• Task
Count every line in the entries below that contains the word "blob", and give only that number.

======== Supplied material

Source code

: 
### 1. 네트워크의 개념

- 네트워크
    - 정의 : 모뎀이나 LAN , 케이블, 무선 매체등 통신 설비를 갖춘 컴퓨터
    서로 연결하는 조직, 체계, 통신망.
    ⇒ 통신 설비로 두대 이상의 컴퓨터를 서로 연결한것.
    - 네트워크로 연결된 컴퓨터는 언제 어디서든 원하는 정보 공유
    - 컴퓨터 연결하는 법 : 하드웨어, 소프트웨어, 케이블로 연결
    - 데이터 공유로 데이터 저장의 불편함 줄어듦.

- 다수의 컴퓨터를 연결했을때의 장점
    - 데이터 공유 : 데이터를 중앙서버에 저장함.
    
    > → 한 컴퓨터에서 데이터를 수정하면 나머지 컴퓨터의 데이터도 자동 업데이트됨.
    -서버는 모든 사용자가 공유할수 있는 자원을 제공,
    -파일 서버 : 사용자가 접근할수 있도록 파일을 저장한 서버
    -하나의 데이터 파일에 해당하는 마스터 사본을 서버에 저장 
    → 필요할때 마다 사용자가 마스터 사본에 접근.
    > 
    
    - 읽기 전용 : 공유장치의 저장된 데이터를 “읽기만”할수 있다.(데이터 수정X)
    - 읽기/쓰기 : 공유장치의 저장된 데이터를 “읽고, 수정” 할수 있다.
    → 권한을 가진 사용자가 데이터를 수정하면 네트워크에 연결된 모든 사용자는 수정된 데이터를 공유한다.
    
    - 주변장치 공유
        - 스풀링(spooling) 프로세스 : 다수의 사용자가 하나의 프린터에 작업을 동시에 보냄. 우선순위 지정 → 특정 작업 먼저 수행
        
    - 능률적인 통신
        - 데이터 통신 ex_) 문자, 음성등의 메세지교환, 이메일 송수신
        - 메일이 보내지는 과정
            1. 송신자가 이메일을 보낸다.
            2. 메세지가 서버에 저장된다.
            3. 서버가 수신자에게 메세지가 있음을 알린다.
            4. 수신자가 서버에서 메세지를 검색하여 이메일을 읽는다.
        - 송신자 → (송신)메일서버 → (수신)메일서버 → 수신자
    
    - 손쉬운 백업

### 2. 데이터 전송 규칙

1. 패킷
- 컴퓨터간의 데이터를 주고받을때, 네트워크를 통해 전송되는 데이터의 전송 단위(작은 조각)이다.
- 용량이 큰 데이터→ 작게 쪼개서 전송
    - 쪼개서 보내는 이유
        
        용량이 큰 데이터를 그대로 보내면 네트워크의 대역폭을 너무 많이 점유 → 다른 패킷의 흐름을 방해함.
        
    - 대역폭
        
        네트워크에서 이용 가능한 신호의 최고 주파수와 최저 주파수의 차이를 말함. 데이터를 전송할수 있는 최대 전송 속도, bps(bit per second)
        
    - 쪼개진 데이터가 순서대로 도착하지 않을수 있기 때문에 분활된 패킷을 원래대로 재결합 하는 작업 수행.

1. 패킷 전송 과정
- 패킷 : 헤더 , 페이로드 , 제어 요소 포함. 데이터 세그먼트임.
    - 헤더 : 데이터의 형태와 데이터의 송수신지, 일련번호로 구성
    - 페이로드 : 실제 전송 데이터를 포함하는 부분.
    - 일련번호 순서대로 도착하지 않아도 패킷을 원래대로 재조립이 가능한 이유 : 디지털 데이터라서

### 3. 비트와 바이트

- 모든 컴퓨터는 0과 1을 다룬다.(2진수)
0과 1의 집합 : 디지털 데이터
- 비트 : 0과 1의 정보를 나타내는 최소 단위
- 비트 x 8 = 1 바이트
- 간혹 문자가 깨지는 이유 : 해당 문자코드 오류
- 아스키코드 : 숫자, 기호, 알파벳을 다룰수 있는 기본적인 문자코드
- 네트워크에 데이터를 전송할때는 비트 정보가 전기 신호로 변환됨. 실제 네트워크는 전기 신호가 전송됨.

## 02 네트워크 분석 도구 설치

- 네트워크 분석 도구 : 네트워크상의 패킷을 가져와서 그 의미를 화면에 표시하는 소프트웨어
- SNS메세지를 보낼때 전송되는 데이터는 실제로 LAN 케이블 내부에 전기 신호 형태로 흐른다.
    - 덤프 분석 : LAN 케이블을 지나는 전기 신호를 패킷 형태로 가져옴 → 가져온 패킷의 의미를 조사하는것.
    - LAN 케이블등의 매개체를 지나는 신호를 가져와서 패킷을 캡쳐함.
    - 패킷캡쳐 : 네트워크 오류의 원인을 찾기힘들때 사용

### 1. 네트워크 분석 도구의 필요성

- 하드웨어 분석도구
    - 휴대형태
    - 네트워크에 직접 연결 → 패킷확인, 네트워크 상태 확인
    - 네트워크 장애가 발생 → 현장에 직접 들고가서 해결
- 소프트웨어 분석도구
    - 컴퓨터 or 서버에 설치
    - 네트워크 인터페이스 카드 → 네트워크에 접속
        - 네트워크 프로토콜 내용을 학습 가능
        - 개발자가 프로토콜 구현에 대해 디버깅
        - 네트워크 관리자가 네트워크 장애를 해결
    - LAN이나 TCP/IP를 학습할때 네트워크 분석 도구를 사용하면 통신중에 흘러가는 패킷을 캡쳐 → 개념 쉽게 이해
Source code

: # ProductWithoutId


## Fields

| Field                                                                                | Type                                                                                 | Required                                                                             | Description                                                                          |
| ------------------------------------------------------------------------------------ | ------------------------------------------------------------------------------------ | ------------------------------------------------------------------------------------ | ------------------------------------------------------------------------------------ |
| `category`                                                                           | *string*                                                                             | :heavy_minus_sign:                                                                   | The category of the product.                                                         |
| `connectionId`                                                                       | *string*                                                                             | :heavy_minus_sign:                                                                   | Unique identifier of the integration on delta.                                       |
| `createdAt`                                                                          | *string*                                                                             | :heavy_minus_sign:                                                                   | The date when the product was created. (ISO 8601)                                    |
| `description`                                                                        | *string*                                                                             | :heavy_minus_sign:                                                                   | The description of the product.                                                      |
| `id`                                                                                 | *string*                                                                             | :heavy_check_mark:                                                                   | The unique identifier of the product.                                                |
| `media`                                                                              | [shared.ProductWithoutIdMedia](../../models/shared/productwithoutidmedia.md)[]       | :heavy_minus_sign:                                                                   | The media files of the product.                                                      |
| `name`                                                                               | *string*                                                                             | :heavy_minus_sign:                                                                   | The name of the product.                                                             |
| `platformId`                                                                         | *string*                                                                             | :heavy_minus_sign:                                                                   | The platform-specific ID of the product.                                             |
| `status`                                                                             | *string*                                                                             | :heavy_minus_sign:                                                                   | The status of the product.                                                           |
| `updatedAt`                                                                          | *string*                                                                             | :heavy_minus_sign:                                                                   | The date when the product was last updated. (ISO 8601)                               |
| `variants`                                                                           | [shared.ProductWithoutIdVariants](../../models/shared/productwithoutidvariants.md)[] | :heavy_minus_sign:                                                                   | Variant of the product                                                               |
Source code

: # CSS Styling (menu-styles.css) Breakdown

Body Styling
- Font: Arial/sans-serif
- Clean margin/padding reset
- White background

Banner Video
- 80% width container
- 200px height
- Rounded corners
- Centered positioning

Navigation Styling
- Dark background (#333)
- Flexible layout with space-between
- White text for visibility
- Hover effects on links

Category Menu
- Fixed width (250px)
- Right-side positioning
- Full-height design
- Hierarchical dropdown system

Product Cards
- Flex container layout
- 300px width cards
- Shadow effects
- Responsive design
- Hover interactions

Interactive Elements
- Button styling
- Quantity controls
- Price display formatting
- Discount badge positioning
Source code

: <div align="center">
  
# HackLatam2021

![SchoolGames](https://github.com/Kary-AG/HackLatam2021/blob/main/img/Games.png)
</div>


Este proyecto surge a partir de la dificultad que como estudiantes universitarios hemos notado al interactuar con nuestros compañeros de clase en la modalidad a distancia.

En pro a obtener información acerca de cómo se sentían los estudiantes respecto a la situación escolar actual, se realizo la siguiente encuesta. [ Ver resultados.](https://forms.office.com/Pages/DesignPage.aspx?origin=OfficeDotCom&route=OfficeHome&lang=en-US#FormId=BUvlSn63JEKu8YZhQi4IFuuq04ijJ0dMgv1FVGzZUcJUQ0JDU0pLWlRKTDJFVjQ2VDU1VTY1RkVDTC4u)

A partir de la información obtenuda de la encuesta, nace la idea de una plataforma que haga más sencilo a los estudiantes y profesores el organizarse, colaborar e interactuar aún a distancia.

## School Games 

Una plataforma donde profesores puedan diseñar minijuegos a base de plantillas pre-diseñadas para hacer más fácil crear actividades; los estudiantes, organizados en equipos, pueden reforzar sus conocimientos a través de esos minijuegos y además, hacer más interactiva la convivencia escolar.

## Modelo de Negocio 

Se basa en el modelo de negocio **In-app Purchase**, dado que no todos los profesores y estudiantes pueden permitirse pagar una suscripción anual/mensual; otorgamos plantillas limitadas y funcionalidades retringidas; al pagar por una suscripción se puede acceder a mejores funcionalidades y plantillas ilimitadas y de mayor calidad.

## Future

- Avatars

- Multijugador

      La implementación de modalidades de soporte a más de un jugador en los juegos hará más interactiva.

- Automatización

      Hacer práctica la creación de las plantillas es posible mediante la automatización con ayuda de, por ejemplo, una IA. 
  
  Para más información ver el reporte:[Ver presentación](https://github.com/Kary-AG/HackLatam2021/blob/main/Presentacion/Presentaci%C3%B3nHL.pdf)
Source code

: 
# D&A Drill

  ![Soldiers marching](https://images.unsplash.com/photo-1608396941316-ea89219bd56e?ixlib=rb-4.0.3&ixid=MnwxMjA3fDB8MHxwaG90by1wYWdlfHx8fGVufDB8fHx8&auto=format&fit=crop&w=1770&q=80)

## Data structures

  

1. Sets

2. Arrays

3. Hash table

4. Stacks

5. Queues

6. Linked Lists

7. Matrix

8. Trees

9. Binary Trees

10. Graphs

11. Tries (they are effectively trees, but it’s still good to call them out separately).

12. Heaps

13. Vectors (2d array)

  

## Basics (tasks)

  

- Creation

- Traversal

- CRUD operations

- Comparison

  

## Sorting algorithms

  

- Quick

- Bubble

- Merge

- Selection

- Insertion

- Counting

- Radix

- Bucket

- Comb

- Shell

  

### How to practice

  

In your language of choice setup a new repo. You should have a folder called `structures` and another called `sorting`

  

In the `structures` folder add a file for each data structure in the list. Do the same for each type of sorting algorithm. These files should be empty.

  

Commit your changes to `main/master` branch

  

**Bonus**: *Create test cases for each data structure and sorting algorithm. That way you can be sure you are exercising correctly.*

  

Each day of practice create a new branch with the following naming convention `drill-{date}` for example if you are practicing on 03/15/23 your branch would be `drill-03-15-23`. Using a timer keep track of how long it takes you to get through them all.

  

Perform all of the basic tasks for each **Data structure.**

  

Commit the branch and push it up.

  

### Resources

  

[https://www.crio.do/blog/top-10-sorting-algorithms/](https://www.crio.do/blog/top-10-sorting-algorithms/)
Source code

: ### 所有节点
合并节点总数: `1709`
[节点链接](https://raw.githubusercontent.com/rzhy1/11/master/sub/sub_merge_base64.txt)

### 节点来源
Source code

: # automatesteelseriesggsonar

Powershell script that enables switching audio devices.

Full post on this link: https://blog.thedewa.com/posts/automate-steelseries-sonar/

================

• Your response
2